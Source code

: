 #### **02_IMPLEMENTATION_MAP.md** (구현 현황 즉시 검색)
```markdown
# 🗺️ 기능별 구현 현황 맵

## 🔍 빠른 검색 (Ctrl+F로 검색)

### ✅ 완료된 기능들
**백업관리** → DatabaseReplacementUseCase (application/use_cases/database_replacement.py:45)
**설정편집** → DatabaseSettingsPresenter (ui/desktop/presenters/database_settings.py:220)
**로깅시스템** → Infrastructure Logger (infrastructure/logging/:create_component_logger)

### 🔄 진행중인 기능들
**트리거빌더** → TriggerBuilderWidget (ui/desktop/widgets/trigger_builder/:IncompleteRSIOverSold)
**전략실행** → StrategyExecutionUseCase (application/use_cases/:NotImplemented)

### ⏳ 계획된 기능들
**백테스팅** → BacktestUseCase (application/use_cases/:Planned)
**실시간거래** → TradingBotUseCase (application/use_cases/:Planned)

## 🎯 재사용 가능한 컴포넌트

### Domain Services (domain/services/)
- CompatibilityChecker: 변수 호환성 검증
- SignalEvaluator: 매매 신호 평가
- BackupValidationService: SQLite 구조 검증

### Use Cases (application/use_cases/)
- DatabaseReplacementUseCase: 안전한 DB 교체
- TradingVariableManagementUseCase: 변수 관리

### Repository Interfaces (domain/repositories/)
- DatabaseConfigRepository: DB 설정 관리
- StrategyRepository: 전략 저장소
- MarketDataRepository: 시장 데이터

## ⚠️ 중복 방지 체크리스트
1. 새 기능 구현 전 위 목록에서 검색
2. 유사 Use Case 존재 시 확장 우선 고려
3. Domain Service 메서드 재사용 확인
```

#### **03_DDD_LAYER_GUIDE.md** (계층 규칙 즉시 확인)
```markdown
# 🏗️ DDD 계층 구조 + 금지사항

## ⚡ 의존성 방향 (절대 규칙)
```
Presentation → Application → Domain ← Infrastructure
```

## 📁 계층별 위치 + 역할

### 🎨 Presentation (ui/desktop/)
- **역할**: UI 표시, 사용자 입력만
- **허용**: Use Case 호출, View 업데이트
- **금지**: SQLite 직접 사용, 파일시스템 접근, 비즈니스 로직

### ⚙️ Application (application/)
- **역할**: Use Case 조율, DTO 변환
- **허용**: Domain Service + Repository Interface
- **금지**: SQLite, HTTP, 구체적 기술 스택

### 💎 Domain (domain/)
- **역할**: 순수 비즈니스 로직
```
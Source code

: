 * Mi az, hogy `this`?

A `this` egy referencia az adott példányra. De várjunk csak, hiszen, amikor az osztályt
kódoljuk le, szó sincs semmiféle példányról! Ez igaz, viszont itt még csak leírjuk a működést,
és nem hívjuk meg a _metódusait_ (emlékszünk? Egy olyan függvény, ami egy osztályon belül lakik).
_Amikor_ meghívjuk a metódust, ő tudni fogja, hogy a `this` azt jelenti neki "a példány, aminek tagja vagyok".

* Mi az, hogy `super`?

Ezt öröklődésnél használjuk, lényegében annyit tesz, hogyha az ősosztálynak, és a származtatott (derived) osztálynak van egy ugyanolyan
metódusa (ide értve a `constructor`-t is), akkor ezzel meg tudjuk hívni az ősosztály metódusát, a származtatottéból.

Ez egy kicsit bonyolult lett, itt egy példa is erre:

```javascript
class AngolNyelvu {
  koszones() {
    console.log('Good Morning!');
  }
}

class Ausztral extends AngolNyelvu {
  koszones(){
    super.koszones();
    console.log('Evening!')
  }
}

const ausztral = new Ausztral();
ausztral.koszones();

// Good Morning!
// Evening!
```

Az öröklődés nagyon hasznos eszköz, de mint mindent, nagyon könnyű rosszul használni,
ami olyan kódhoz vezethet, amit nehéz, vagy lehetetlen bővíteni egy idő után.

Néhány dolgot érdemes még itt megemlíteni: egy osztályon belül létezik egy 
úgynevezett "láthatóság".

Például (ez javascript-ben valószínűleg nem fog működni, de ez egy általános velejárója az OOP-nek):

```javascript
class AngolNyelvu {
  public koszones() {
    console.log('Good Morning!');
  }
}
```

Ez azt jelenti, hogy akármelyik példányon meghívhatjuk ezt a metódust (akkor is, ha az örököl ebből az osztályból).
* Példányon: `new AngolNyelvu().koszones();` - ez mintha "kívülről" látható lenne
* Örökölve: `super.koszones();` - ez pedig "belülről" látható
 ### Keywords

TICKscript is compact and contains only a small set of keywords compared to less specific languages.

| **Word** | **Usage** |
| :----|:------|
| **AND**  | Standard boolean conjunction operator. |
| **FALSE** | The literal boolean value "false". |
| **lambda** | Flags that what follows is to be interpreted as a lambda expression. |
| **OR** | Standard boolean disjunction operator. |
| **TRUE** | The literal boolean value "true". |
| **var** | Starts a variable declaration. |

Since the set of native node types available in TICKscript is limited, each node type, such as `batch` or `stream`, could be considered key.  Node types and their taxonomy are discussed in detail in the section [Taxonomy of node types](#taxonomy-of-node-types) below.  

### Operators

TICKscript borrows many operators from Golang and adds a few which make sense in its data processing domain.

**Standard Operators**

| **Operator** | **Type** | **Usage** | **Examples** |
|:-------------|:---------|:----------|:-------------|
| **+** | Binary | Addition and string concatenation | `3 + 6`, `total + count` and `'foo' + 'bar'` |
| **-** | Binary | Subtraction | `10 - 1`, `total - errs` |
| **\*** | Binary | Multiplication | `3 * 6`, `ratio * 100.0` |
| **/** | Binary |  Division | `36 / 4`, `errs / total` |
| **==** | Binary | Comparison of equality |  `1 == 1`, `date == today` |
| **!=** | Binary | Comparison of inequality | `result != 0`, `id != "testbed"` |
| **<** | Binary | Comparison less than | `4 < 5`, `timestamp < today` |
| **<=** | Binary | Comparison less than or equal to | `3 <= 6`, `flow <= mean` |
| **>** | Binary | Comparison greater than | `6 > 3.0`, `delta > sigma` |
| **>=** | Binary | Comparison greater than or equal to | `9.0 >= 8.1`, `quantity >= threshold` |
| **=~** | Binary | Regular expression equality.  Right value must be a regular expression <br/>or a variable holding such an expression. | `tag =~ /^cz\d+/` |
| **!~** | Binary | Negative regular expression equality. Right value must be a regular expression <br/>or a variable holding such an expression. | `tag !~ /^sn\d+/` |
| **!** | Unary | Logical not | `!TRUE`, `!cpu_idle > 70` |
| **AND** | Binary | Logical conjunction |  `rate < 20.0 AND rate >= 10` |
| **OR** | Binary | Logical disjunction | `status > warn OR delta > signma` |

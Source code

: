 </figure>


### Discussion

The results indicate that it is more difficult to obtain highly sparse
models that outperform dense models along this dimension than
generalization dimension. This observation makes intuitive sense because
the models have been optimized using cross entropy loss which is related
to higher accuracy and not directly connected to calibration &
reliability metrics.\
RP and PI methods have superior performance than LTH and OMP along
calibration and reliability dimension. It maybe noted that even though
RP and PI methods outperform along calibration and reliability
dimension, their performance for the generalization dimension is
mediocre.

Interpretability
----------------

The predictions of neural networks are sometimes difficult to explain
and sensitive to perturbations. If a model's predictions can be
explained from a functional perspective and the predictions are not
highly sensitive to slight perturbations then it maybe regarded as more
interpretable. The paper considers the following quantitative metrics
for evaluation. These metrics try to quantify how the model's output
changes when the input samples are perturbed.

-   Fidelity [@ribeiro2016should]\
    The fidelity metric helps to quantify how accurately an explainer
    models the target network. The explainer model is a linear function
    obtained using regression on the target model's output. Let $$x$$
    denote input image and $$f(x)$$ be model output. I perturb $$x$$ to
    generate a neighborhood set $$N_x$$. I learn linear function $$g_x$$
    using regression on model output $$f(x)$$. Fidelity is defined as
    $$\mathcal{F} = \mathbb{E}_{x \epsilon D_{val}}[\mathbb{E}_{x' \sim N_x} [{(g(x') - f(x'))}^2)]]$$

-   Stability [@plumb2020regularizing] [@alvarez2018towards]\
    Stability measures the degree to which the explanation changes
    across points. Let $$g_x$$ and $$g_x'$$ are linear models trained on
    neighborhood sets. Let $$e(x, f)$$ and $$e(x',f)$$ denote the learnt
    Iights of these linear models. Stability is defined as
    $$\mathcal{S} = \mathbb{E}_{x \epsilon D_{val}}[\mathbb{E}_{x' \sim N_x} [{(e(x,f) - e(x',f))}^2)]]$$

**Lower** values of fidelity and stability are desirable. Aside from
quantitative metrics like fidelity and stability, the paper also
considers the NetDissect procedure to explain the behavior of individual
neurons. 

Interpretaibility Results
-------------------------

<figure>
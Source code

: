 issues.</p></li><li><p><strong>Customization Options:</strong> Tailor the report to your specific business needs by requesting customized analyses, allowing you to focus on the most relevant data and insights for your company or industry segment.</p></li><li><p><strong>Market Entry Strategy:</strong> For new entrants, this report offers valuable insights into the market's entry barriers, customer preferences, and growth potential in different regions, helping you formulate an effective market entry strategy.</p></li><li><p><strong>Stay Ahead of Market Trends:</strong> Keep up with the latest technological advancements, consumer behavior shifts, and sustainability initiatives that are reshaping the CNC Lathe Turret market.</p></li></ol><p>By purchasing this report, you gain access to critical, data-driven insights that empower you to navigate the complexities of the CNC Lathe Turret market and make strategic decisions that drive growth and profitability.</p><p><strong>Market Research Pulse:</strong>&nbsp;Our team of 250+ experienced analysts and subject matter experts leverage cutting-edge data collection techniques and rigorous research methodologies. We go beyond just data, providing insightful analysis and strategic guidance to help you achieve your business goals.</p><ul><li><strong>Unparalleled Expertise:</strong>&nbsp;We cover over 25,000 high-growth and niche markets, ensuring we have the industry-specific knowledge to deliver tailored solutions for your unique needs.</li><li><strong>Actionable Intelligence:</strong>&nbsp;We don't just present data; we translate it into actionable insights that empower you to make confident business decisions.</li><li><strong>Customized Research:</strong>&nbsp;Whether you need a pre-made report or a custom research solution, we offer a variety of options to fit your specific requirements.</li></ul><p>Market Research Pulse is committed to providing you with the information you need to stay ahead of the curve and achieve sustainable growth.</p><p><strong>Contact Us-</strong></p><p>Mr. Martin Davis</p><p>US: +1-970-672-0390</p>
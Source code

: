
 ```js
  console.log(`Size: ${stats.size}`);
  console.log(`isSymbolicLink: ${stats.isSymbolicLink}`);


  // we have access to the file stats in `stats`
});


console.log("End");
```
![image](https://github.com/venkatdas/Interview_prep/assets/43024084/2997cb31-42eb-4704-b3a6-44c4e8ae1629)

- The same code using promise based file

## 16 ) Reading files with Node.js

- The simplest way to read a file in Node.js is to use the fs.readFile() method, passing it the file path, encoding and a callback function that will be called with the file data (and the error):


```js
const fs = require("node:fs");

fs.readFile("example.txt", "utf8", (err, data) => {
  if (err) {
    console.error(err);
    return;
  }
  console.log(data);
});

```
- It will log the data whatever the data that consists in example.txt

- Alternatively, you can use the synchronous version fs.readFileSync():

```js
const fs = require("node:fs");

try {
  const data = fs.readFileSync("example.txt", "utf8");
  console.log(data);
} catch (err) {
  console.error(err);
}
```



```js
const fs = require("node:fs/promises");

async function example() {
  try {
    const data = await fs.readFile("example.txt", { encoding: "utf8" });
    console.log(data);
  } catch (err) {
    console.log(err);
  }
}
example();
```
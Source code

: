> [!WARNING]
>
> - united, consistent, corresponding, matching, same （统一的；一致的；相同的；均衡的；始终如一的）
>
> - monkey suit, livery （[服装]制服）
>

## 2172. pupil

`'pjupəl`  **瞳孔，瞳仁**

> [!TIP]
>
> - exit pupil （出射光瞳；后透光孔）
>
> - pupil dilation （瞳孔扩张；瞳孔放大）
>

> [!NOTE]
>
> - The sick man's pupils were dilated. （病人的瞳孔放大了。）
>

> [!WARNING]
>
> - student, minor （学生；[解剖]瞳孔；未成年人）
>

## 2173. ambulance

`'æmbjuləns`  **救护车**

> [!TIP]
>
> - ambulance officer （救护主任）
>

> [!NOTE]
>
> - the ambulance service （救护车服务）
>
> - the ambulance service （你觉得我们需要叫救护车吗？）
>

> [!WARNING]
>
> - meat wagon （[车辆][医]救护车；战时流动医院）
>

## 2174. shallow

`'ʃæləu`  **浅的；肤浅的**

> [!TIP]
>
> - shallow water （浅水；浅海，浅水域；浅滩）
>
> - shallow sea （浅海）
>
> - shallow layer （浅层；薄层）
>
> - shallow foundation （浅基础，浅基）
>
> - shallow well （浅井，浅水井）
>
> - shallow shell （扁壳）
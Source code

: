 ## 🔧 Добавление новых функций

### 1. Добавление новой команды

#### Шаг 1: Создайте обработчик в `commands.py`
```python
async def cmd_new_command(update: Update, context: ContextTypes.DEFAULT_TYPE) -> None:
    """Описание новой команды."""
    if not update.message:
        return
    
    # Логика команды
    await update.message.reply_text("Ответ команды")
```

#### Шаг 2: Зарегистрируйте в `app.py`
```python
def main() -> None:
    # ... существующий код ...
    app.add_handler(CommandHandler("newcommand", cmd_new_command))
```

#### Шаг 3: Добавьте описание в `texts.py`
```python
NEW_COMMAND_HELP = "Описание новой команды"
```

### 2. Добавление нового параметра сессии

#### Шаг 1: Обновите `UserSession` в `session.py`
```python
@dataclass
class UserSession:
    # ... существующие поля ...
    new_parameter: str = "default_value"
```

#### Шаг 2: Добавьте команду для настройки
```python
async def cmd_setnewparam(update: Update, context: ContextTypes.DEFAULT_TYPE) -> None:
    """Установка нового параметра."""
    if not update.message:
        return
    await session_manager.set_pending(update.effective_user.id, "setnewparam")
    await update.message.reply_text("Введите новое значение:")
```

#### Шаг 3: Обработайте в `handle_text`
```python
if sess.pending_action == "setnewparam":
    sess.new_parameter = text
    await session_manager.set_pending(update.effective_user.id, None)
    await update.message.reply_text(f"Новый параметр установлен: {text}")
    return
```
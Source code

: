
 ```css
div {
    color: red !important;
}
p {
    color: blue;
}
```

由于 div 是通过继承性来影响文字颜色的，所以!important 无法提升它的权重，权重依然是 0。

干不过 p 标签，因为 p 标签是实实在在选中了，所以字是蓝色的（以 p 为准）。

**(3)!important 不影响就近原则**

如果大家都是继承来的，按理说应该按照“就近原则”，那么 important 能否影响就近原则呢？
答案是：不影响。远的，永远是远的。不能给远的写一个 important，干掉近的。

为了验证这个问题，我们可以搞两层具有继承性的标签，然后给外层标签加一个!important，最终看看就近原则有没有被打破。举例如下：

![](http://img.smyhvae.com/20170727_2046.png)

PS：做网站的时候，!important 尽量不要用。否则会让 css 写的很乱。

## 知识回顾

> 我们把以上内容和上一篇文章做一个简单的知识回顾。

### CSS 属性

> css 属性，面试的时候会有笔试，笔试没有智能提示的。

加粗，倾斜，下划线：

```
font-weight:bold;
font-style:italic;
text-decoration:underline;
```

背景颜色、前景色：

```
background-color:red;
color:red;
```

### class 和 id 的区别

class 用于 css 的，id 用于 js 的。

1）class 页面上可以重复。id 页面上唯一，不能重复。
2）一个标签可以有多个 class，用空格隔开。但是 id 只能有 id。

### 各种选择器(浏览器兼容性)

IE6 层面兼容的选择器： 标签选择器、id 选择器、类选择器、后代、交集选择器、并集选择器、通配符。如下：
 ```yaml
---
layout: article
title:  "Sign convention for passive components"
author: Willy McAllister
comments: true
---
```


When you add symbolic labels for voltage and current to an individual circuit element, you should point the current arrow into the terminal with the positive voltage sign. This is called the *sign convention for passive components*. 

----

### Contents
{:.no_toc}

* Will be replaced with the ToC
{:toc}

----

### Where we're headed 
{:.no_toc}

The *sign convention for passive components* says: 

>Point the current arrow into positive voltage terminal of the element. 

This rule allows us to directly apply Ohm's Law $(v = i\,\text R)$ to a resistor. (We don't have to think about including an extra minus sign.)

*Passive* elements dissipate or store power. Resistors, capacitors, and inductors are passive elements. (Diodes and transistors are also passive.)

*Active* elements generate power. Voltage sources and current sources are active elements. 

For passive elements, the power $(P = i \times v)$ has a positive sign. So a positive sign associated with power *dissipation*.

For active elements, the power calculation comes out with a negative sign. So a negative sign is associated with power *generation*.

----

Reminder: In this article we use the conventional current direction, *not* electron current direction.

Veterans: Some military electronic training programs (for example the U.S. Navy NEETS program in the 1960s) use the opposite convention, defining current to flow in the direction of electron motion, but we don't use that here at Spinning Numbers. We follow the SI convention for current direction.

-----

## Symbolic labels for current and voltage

WHAT TO WORK ON — The answer is each line from the entries above in which the word "akkor" occurs.

RESULT FOR THIS EXERCISE —
metódusa (ide értve a `constructor`-t is), akkor ezzel meg tudjuk hívni az ősosztály metódusát, a származtatottéból.
Ez azt jelenti, hogy akármelyik példányon meghívhatjuk ezt a metódust (akkor is, ha az örököl ebből az osztályból).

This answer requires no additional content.